Case in point: I've been assigned _Things Fall Apart _ twice for classes. The only other book that I have been assigned more than once is _A Portrait of the Artist as a Young Man_. I like Joyce. The other book just isn't that good. As a historical document it is interesting, but as a novel, not so much.

My favorite writers are almost all excluded from the canon, or at least in 6 years of literature study they were not taught or were touched on only ephemerally in classes. These writers include: Calvino, G. Greene, Orwell, Dostoevsky, Camus, Nabokov, and Vonnegut. For whatever reason; subject matter, gender, lack of writing in English originally, working through and creating books after the second world war, they were ignore in my schooling. I avoided being forced to read 1984 in high school. I picked it up off an ex-girlfriend and it became one of my favorite books, that I have read and re-read over time.

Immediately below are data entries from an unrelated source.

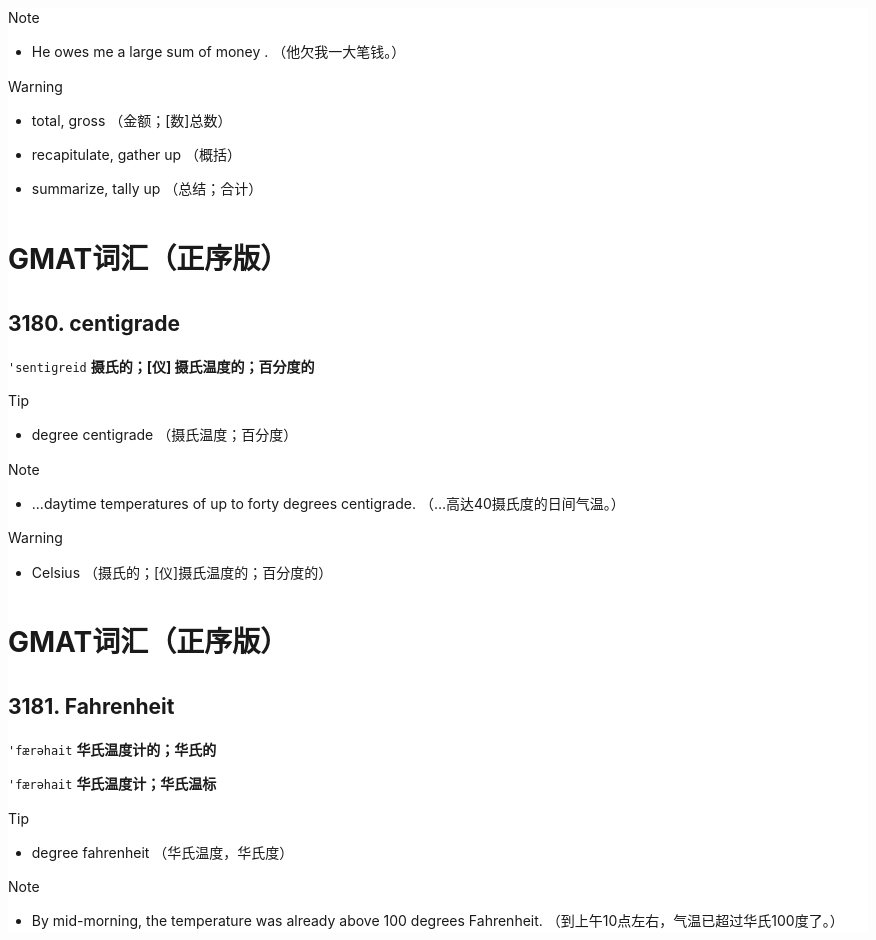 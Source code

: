 
> [!NOTE]
>
> - He owes me a large sum of money . （他欠我一大笔钱。）
>

> [!WARNING]
>
> - total, gross （金额；[数]总数）
>
> - recapitulate, gather up （概括）
>
> - summarize, tally up （总结；合计）
>

# GMAT词汇（正序版）

## 3180. centigrade

`'sentiɡreid`  **摄氏的；[仪] 摄氏温度的；百分度的**

> [!TIP]
>
> - degree centigrade （摄氏温度；百分度）
>

> [!NOTE]
>
> - ...daytime temperatures of up to forty degrees centigrade. （…高达40摄氏度的日间气温。）
>

> [!WARNING]
>
> - Celsius （摄氏的；[仪]摄氏温度的；百分度的）
>

# GMAT词汇（正序版）

## 3181. Fahrenheit

`'færəhait`  **华氏温度计的；华氏的**

`'færəhait`  **华氏温度计；华氏温标**

> [!TIP]
>
> - degree fahrenheit （华氏温度，华氏度）
>

> [!NOTE]
>
> - By mid-morning, the temperature was already above 100 degrees Fahrenheit. （到上午10点左右，气温已超过华氏100度了。）
>
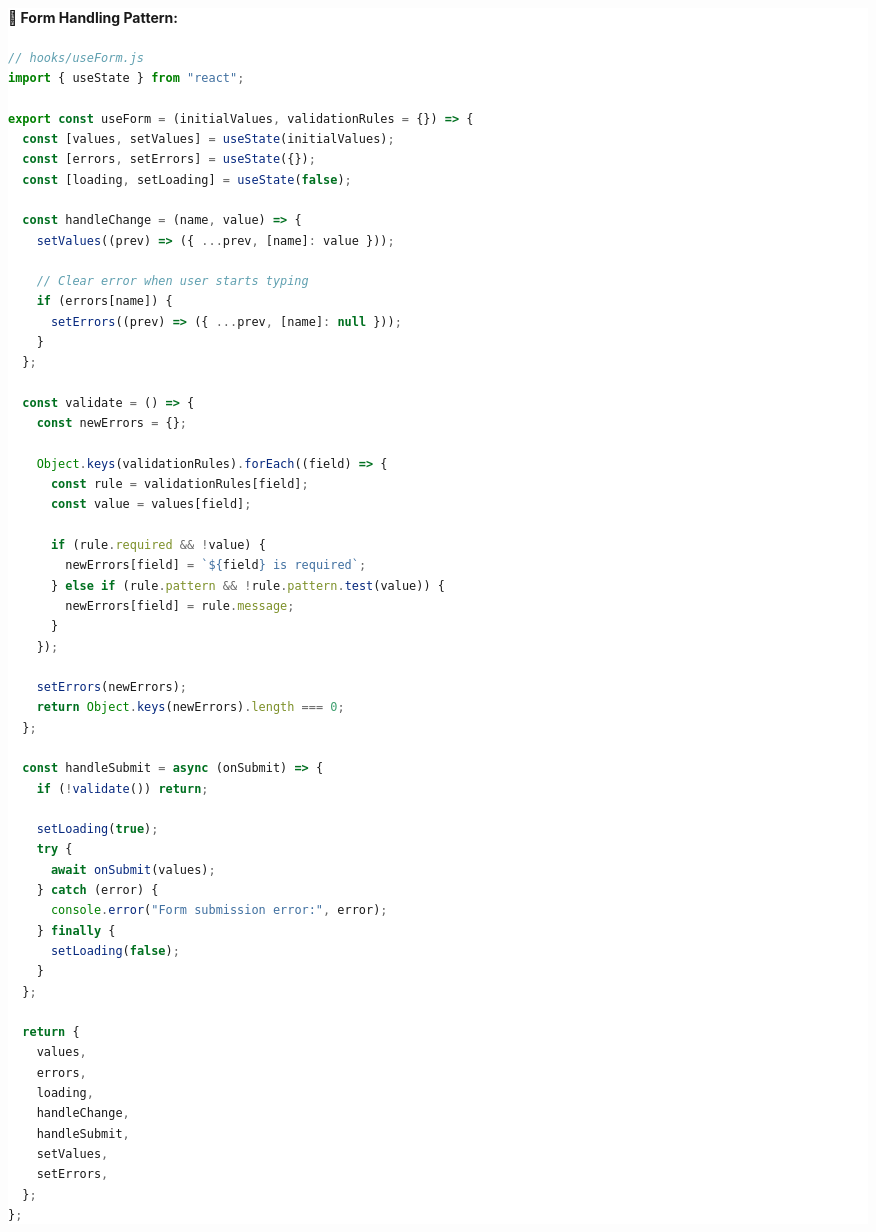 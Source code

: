 #### **📝 Form Handling Pattern:**

```javascript
// hooks/useForm.js
import { useState } from "react";

export const useForm = (initialValues, validationRules = {}) => {
  const [values, setValues] = useState(initialValues);
  const [errors, setErrors] = useState({});
  const [loading, setLoading] = useState(false);

  const handleChange = (name, value) => {
    setValues((prev) => ({ ...prev, [name]: value }));

    // Clear error when user starts typing
    if (errors[name]) {
      setErrors((prev) => ({ ...prev, [name]: null }));
    }
  };

  const validate = () => {
    const newErrors = {};

    Object.keys(validationRules).forEach((field) => {
      const rule = validationRules[field];
      const value = values[field];

      if (rule.required && !value) {
        newErrors[field] = `${field} is required`;
      } else if (rule.pattern && !rule.pattern.test(value)) {
        newErrors[field] = rule.message;
      }
    });

    setErrors(newErrors);
    return Object.keys(newErrors).length === 0;
  };

  const handleSubmit = async (onSubmit) => {
    if (!validate()) return;

    setLoading(true);
    try {
      await onSubmit(values);
    } catch (error) {
      console.error("Form submission error:", error);
    } finally {
      setLoading(false);
    }
  };

  return {
    values,
    errors,
    loading,
    handleChange,
    handleSubmit,
    setValues,
    setErrors,
  };
};
```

And this is a discipline where you can get a doctorate writing about comic books. I have no problem with comic books. I also have no problem with studying foundational texts. It important to give everyone a common ground to start a cultural conversation from. I know the plays of Shakespeare, or at least I have his complete works on a shelf. Most 'educated' people have some reference point from his plays. You know: Hamlet was indecisive; Jews are evil; Black guys fall in love with statues; and so on. Who cares if most of his material existed somewhere else? Whole scenes are lifted in what would be called today plagiarism if he didn't obtain the rights. Cross reference Richard III with Bacon's prose history of the same man.

Somehow though, this has lead into contemporary works. The latest author I had the chance to study was Delillo. The cutoff point for male authors must be around 1990. I had to 'discover' David Foster Wallace on my own. The sad thing is that you get a much richer, fuller experience if you read a book communally. For me, having to prepare for a class as your reading a text makes me engage with it much more fully and on a deeper level. I've missed that with much contemporary anglophone fiction.

I only bought the book because of a blurb about it in the back of another book. I though the plot sounded interesting, so I bought it on a whim. I'm glad I did, for I found another writer I need to read everything written by the writer in a short span of time. This is also what I'm doing with two other contemporary British novelist. They've been publishing for twenty or so years, and somehow I failed to ever hear about these Booker-Prize nominated writers. And they're good storytellers, not like Coteze where he's a shit storyteller but can write elegant and beautiful sentences. These three writers are Julian Barnes, William Boyd, and Martin Amis. All three clever elegant writers addressing issues that are relevant today. If I think hard, I can remember one reference to Barnes's _Flaubert's Parrot_ by a creative writing professor. Thank you Gail Galloway Adams. I'm just going to say it. They're screwed because they're all three white males.